The Meadow Networks Web site explains the need for innovative wireless, open-source technology:
Can we get cities moving again quickly, equitably, and cost-effectively, with politically viable solutions that increase the number of winners?
….
Rather than relying on expensive, single-function, proprietary technology that lock in buyers and reduce flexibility, using open source applications and the wireless internet can leverage past and future communications investments, dramatically reducing costs, increasing flexibility, and minimizing technology risk.
For more information about this, read Robin Chase’s blog, “Network Musings,” and stay tuned for some of her posts on The City Fix. See her previous post, “Technology Recommendations for Congestion Pricing“.
The bottom line is that open technology keeps cities competitive through innovation. Ben Berry, chief information officer for the Oregon Department of Transportation, says that “open technology is doing for mass innovation what the assembly line did for mass production.” (Download his very detailed PowerPoint about this here.)
WorldChanging elaborates on this concept in its post about something called the “Roadmap for Open ICT Ecosystems,” published by Harvard’s Berkman Center for Internet and Society.

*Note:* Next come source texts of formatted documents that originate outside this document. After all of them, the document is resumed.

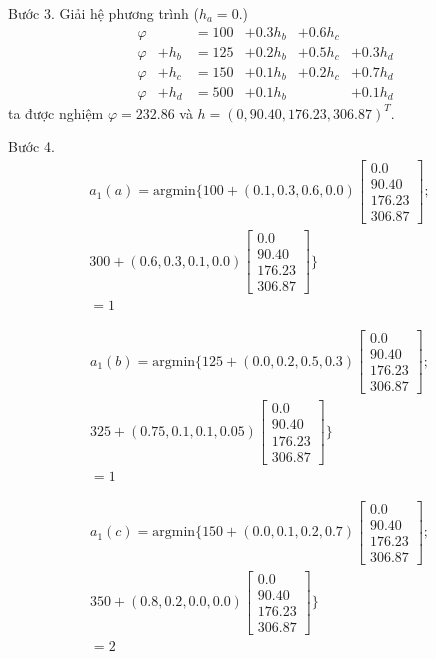 \documentclass[12pt,a4paper]{report}
\begin{document}
\medskip
\noindent
Bước 3. 
Giải hệ phương trình ($h_a=0$.)
\begin{align*}
&\varphi&&=100&+0.3h_b&+0.6h_c\\
&\varphi &+h_b&=125&+0.2h_b&+0.5h_c&+0.3h_d\\
&\varphi &+h_c&=150&+0.1h_b&+0.2h_c&+0.7h_d\\
&\varphi &+h_d&=500&+0.1h_b&&+0.1h_d
\end{align*}
ta được nghiệm $\varphi=232.86$ và $h=(0, 90.40, 176.23, 306.87)^T$.

\medskip
\noindent
Bước 4. 
\begin{align*}
a_1(a)=\mathrm{argmin}\{100+(0.1,0.3, 0.6,0.0)
\left[
\begin{array}{c}
0.0\\
90.40\\
176.23\\
306.87
\end{array}
\right];\\
300+(0.6,0.3,0.1,0.0)
\left[
\begin{array}{c}
0.0\\
90.40\\
176.23\\
306.87
\end{array}
\right]\}\\
=1
\end{align*}

\begin{align*}
a_1(b)=\mathrm{argmin}\{125+(0.0,0.2, 0.5,0.3)
\left[
\begin{array}{c}
0.0\\
90.40\\
176.23\\
306.87
\end{array}
\right];\\
325+(0.75,0.1,0.1,0.05)
\left[
\begin{array}{c}
0.0\\
90.40\\
176.23\\
306.87
\end{array}
\right]\}\\
=1
\end{align*}

\begin{align*}
a_1(c)=\mathrm{argmin}\{150+(0.0,0.1, 0.2,0.7)
\left[
\begin{array}{c}
0.0\\
90.40\\
176.23\\
306.87
\end{array}
\right];\\
350+(0.8,0.2,0.0,0.0)
\left[
\begin{array}{c}
0.0\\
90.40\\
176.23\\
306.87
\end{array}
\right]\}\\
=2
\end{align*}
\end{document}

“Open” refers to connectivity, collaboration, access and transparency, “ICT” stands for information and communications technology, and “ecosystems” are the “policies, strategies, processes, information, technologies, applications and stakeholders that together make up a technology environment for a country, government or an enterprise.”
It’s a high-level concept that has significant implications for urban ecosystems, especially those in the developing world, WorldChanging says.
Open ICT systems are increasingly engines of innovation, and are clear catalysts for leapfrogging across the developing world, via reduced costs, potential for customization, and likely interoperability with both legacy and emerging technologies.